S’il est un penseur que l’on pourrait enrôler dans le « combat culturel », c’est bien Bourdieu. Mais précisément Bourdieu n’a rien à voir ni avec Marx ni avec le marxisme. Quelques-uns de ses concepts, celui de « domination », de « capital symbolique », de « violence symbolique », ont pu donner l’illusion que Bourdieu était une sorte de marxiste. Mais il n’en est rien. Le concept de domination n’est pas « marxiste ». Bourdieu l’emprunte à Max Weber en lui donnant sa propre interprétation. Pour Marx et pour un marxiste, le concept important est celui d’exploitation et non celui, plutôt amorphe, de domination. Le « capital symbolique » est sans doute le produit de l’un de ces « vertiges de l’analogie » dénoncés jadis par Sokal et Bricmont. Un savoir n’est pas un capital ! Et le goût des grandes œuvres n’est pas réservé aux classes dominantes. Les bourdieusiens, même s’ils doivent être distingués de Bourdieu lui-même, semblent ignorer que Victor Hugo et Verdi sont des grands artistes populaires ! Le petit bourgeois intellectuel qui dénonce le « goût » dit implicitement que le « populo » n’a pas de goût et exprime, à son insu, son mépris de classe. Que Bourdieu vaille peut-être mieux que les usages, c’est certain et Bourdieu est aussi parfois l’objet de la vindicte de la nouvelle gauche radicale. Mais en aucun cas la pensée de Bourdieu ni celle des épigones ne peut être rattachée à un prétendu « marxisme culturel ».
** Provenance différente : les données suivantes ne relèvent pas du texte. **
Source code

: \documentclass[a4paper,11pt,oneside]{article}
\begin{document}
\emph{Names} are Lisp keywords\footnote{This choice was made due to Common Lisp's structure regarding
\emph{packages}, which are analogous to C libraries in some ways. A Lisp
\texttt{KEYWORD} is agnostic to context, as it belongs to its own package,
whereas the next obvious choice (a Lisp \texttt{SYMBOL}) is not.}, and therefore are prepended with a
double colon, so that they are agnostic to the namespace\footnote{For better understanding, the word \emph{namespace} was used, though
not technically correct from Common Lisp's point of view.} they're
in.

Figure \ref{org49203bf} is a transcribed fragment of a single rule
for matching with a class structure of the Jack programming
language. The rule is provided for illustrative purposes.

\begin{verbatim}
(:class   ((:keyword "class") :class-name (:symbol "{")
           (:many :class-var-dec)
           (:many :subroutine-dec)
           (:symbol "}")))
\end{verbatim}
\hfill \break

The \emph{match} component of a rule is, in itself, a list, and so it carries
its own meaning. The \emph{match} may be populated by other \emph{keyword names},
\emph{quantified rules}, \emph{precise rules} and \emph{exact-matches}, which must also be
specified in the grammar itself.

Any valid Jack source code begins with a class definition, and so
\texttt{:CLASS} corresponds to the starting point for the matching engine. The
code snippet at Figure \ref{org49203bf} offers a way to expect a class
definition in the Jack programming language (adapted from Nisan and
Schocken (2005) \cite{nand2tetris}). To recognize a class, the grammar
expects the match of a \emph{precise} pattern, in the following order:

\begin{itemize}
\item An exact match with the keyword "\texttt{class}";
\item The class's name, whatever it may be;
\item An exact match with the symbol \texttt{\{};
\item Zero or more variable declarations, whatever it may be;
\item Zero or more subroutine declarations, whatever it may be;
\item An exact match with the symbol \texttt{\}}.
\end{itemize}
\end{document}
Que reste-t-il du « marxisme culturel » ? Rien. Rien, sinon l’hommage que la droite rend à ses ennemis préférés, les hallucinés de la nouvelle gauche radicale. De telles billevesées peuvent trouver une certaine audience parce que l’inculture progresse comme un feu de brousse. Aux gens de droite qui parlent de « marxisme culturel », on ne pourrait que conseiller la lecture de Raymond Aron et notamment de ses leçons sur Marx. Et aux gens qui se disent de gauche et parlent d’émancipation, on ne peut que conseiller le silence et le travail qui, seul, leur permettra de s’instruire et de sortir de leurs délires.

Le 15 mars 2021

Denis Collin

 

Vous qui entrez ici, gardez l'espérance...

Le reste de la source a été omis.